THE DATA —
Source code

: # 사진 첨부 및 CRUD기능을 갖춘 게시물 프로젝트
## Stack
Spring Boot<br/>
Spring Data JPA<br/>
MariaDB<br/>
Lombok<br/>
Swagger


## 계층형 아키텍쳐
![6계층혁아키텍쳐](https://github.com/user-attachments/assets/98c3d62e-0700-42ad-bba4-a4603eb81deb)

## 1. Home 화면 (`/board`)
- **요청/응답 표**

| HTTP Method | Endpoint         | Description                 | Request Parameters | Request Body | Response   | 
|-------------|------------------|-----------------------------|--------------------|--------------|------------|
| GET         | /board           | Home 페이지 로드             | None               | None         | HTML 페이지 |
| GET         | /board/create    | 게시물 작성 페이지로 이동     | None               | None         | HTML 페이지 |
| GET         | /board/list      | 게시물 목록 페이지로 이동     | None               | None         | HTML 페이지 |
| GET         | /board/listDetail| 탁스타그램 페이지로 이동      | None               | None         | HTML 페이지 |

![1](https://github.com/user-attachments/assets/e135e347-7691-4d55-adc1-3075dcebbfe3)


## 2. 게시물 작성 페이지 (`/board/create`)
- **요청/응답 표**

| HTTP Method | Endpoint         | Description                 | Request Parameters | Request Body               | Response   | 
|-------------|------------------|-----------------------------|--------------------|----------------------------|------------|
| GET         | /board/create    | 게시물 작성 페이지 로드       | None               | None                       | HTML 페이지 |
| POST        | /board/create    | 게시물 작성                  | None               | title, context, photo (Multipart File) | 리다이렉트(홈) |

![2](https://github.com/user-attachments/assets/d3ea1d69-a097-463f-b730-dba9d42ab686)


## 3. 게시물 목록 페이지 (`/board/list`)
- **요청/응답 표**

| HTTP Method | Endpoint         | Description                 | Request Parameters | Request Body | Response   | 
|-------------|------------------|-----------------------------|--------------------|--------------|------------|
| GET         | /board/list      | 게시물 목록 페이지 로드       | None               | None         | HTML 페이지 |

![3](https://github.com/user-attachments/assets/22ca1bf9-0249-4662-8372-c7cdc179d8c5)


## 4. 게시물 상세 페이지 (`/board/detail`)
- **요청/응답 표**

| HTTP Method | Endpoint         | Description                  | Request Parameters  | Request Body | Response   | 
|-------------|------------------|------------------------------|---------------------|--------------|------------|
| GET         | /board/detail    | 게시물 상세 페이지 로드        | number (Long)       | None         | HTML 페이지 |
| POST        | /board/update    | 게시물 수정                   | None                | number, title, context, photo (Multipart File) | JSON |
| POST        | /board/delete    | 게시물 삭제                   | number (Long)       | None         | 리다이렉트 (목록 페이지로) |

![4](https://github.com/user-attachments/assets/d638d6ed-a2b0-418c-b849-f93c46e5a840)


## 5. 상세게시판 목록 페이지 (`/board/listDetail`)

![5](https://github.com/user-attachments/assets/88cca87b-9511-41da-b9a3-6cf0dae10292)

EXERCISE DIRECTIONS — Up to and including the line with "게시물 목록 페이지로", transcribe the entries above exactly, starting from their first line.

ANSWER TO THE PROBLEM —
Source code

: # 사진 첨부 및 CRUD기능을 갖춘 게시물 프로젝트
## Stack
Spring Boot<br/>
Spring Data JPA<br/>
MariaDB<br/>
Lombok<br/>
Swagger


## 계층형 아키텍쳐
![6계층혁아키텍쳐](https://github.com/user-attachments/assets/98c3d62e-0700-42ad-bba4-a4603eb81deb)

## 1. Home 화면 (`/board`)
- **요청/응답 표**

| HTTP Method | Endpoint         | Description                 | Request Parameters | Request Body | Response   | 
|-------------|------------------|-----------------------------|--------------------|--------------|------------|
| GET         | /board           | Home 페이지 로드             | None               | None         | HTML 페이지 |
| GET         | /board/create    | 게시물 작성 페이지로 이동     | None               | None         | HTML 페이지 |
| GET         | /board/list      | 게시물 목록 페이지로 이동     | None               | None         | HTML 페이지 |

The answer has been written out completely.